- _ASSIGNMENT_:
All lines from the one containing "### What are the" through the last line of the listing below are to be copied exactly. Exclude the pictures.
*** EXERCISE INPUT ***
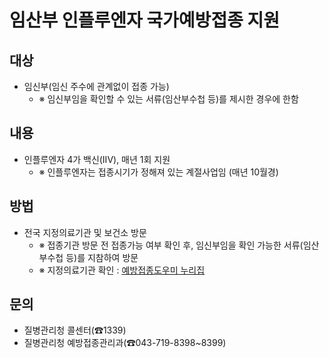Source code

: # 임산부 인플루엔자 국가예방접종 지원

## 대상
- 임신부(임신 주수에 관계없이 접종 가능)
  - ※ 임신부임을 확인할 수 있는 서류(임산부수첩 등)를 제시한 경우에 한함

## 내용
- 인플루엔자 4가 백신(IIV), 매년 1회 지원
  - ※ 인플루엔자는 접종시기가 정해져 있는 계절사업임 (매년 10월경)

## 방법
- 전국 지정의료기관 및 보건소 방문
  - ※ 접종기관 방문 전 접종가능 여부 확인 후, 임신부임을 확인 가능한 서류(임산부수첩 등)를 지참하여 방문
  - ※ 지정의료기관 확인 : [예방접종도우미 누리집](https://nip.kdca.go.kr)

## 문의
- 질병관리청 콜센터(☎1339)
- 질병관리청 예방접종관리과(☎043-719-8398~8399)
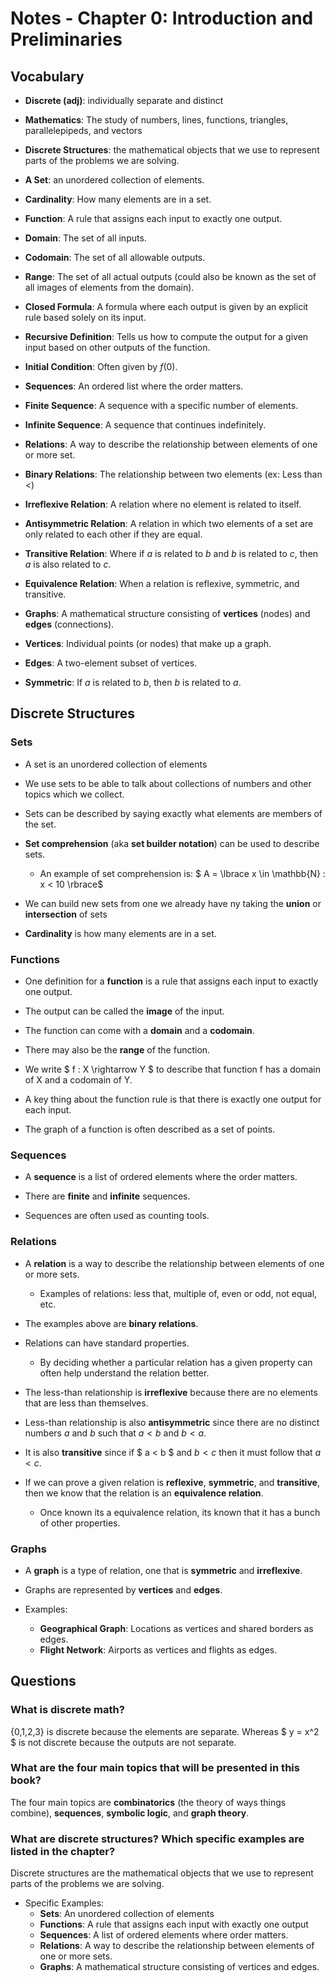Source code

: # Notes - Chapter 0: Introduction and Preliminaries

## Vocabulary
- **Discrete (adj)**: individually separate and distinct

- **Mathematics**: The study of numbers, lines, functions, triangles, parallelepipeds, and vectors 

- **Discrete Structures**: the mathematical objects that we use to represent parts of the problems we are solving.

- **A Set**: an unordered collection of elements. 

- **Cardinality**: How many elements are in a set.

- **Function**: A rule that assigns each input to exactly one output.

- **Domain**: The set of all inputs.

- **Codomain**: The set of all allowable outputs.

- **Range**: The set of all actual outputs (could also be known as the set of all images of elements from the domain).

- **Closed Formula**: A formula where each output is given by an explicit rule based solely on its input. 

- **Recursive Definition**: Tells us how to compute the output for a given input based on other outputs of the function. 

- **Initial Condition**: Often given by $f(0)$.

- **Sequences**: An ordered list where the order matters. 

- **Finite Sequence**: A sequence with a specific number of elements.

- **Infinite Sequence**: A sequence that continues indefinitely.

- **Relations**: A way to describe the relationship between elements of one or more set. 

- **Binary Relations**: The relationship between two elements (ex: Less than $<$)

- **Irreflexive Relation**: A relation where no element is related to itself. 

- **Antisymmetric Relation**: A relation in which two elements of a set are only related to each other if they are equal. 

- **Transitive Relation**: Where if $a$ is related to $b$ and $b$ is related to $c$, then $a$ is also related to $c$.

- **Equivalence Relation**: When a relation is reflexive, symmetric, and transitive. 

- **Graphs**: A mathematical structure consisting of **vertices** (nodes) and **edges** (connections).

- **Vertices**: Individual points (or nodes) that make up a graph.

- **Edges**: A two-element subset of vertices. 

- **Symmetric**: If $a$ is related to $b$, then $b$ is related to $a$. 



## Discrete Structures
### Sets
- A set is an unordered collection of elements

- We use sets to be able to talk about collections of numbers and other topics which we collect. 

- Sets can be described by saying exactly what elements are members of the set.

- **Set comprehension** (aka **set builder notation**) can be used to describe sets. 

    - An example of set comprehension is: $ A = \lbrace x \in \mathbb{N} : x < 10 \rbrace$

- We can build new sets from one we already have ny taking the **union** or **intersection** of sets

- **Cardinality** is how many elements are in a set. 

### Functions
- One definition for a **function** is a rule that assigns each input to exactly one output.

- The output can be called the **image** of the input.

- The function can come with a **domain** and a **codomain**. 

- There may also be the **range** of the function. 

- We write $ f : X \rightarrow Y $ to describe that function f has a domain of X and a codomain of Y.

- A key thing about the function rule is that there is exactly one output for each input.

- The graph of a function is often described as a set of points.

### Sequences
- A **sequence** is a list of ordered elements where the order matters.

- There are **finite** and **infinite** sequences. 

- Sequences are often used as counting tools.

### Relations
- A **relation** is a way to describe the relationship between elements of one or more sets. 
    - Examples of relations: less that, multiple of, even or odd, not equal, etc.

- The examples above are **binary relations**. 

- Relations can have standard properties. 
    - By deciding whether a particular relation has a given property can often help understand the relation better.

- The less-than relationship is **irreflexive** because there are no elements that are less than themselves. 

- Less-than relationship is also **antisymmetric** since there are no distinct numbers $a$ and $b$ such that $a < b$ and $b < a$.

- It is also **transitive** since if $ a < b $ and $b < c$ then it must follow that $a < c$.

- If we can prove a given relation is **reflexive**, **symmetric**, and **transitive**, then we know that the relation is an **equivalence relation**. 
    - Once known its a equivalence relation, its known that it has a bunch of other properties.

### Graphs
- A **graph** is a type of relation, one that is **symmetric** and **irreflexive**.

- Graphs are represented by **vertices** and **edges**.

- Examples:
    - **Geographical Graph**: Locations as vertices and shared borders as edges.
    - **Flight Network**: Airports as vertices and flights as edges. 

## Questions 
### What is discrete math?
{0,1,2,3} is discrete because the elements are separate. Whereas $ y = x^2 $ is not discrete because the outputs are not separate. 
### What are the four main topics that will be presented in this book?
The four main topics are **combinatorics** (the theory of ways things combine), **sequences**, **symbolic logic**, and **graph theory**.

### What are discrete structures? Which specific examples are listed in the chapter? 
Discrete structures are the mathematical objects that we use to represent parts of the problems we are solving. 
- Specific Examples:
    - **Sets**: An unordered collection of elements
    - **Functions**: A rule that assigns each input with exactly one output
    - **Sequences**: A list of ordered elements where order matters.
    - **Relations**: A way to describe the relationship between elements of one or more sets.
    - **Graphs**: A mathematical structure consisting of vertices and edges.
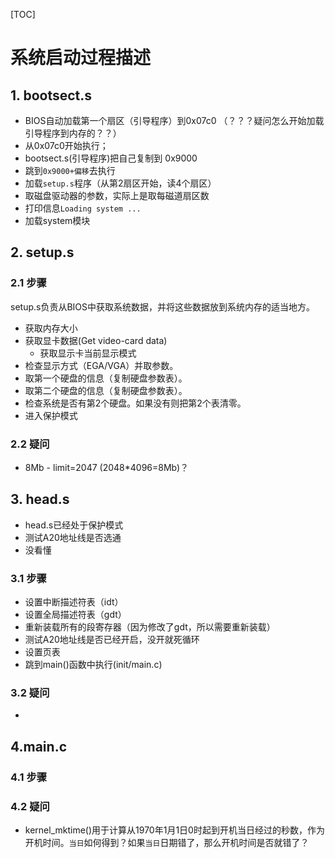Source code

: [TOC]

# 系统启动过程描述

## 1. bootsect.s
* BIOS自动加载第一个扇区（引导程序）到0x07c0 （？？？疑问怎么开始加载引导程序到内存的？？）
* 从0x07c0开始执行；
* bootsect.s(引导程序)把自己复制到 0x9000
* 跳到`0x9000+偏移`去执行
* 加载`setup.s`程序（从第2扇区开始，读4个扇区）
* 取磁盘驱动器的参数，实际上是取每磁道扇区数
* 打印信息`Loading system ...`
* 加载system模块

## 2. setup.s
### 2.1 步骤
setup.s负责从BIOS中获取系统数据，并将这些数据放到系统内存的适当地方。
* 获取内存大小
* 获取显卡数据(Get video-card data)
    * 获取显示卡当前显示模式
* 检查显示方式（EGA/VGA）并取参数。
* 取第一个硬盘的信息（复制硬盘参数表）。
* 取第二个硬盘的信息（复制硬盘参数表）。
* 检查系统是否有第2个硬盘。如果没有则把第2个表清零。
* 进入保护模式

### 2.2 疑问
* 8Mb - limit=2047 (2048*4096=8Mb)？

## 3. head.s
* head.s已经处于保护模式
* 测试A20地址线是否选通
* 没看懂

### 3.1 步骤
* 设置中断描述符表（idt）
* 设置全局描述符表（gdt）
* 重新装载所有的段寄存器（因为修改了gdt，所以需要重新装载）
* 测试A20地址线是否已经开启，没开就死循环
* 设置页表
* 跳到main()函数中执行(init/main.c)

### 3.2 疑问
* 


## 4.main.c
### 4.1 步骤

### 4.2 疑问
* kernel_mktime()用于计算从1970年1月1日0时起到开机当日经过的秒数，作为开机时间。`当日`如何得到？如果`当日`日期错了，那么开机时间是否就错了？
*** End of EXERCISE INPUT ***
- _RESULT OF THIS TASK_:
### What are the four main topics that will be presented in this book?
The four main topics are **combinatorics** (the theory of ways things combine), **sequences**, **symbolic logic**, and **graph theory**.

### What are discrete structures? Which specific examples are listed in the chapter? 
Discrete structures are the mathematical objects that we use to represent parts of the problems we are solving. 
- Specific Examples:
    - **Sets**: An unordered collection of elements
    - **Functions**: A rule that assigns each input with exactly one output
    - **Sequences**: A list of ordered elements where order matters.
    - **Relations**: A way to describe the relationship between elements of one or more sets.
    - **Graphs**: A mathematical structure consisting of vertices and edges.
Source code

: [TOC]

# 系统启动过程描述

## 1. bootsect.s
* BIOS自动加载第一个扇区（引导程序）到0x07c0 （？？？疑问怎么开始加载引导程序到内存的？？）
* 从0x07c0开始执行；
* bootsect.s(引导程序)把自己复制到 0x9000
* 跳到`0x9000+偏移`去执行
* 加载`setup.s`程序（从第2扇区开始，读4个扇区）
* 取磁盘驱动器的参数，实际上是取每磁道扇区数
* 打印信息`Loading system ...`
* 加载system模块

## 2. setup.s
### 2.1 步骤
setup.s负责从BIOS中获取系统数据，并将这些数据放到系统内存的适当地方。
* 获取内存大小
* 获取显卡数据(Get video-card data)
    * 获取显示卡当前显示模式
* 检查显示方式（EGA/VGA）并取参数。
* 取第一个硬盘的信息（复制硬盘参数表）。
* 取第二个硬盘的信息（复制硬盘参数表）。
* 检查系统是否有第2个硬盘。如果没有则把第2个表清零。
* 进入保护模式

### 2.2 疑问
* 8Mb - limit=2047 (2048*4096=8Mb)？

## 3. head.s
* head.s已经处于保护模式
* 测试A20地址线是否选通
* 没看懂

### 3.1 步骤
* 设置中断描述符表（idt）
* 设置全局描述符表（gdt）
* 重新装载所有的段寄存器（因为修改了gdt，所以需要重新装载）
* 测试A20地址线是否已经开启，没开就死循环
* 设置页表
* 跳到main()函数中执行(init/main.c)

### 3.2 疑问
* 


## 4.main.c
### 4.1 步骤

### 4.2 疑问
* kernel_mktime()用于计算从1970年1月1日0时起到开机当日经过的秒数，作为开机时间。`当日`如何得到？如果`当日`日期错了，那么开机时间是否就错了？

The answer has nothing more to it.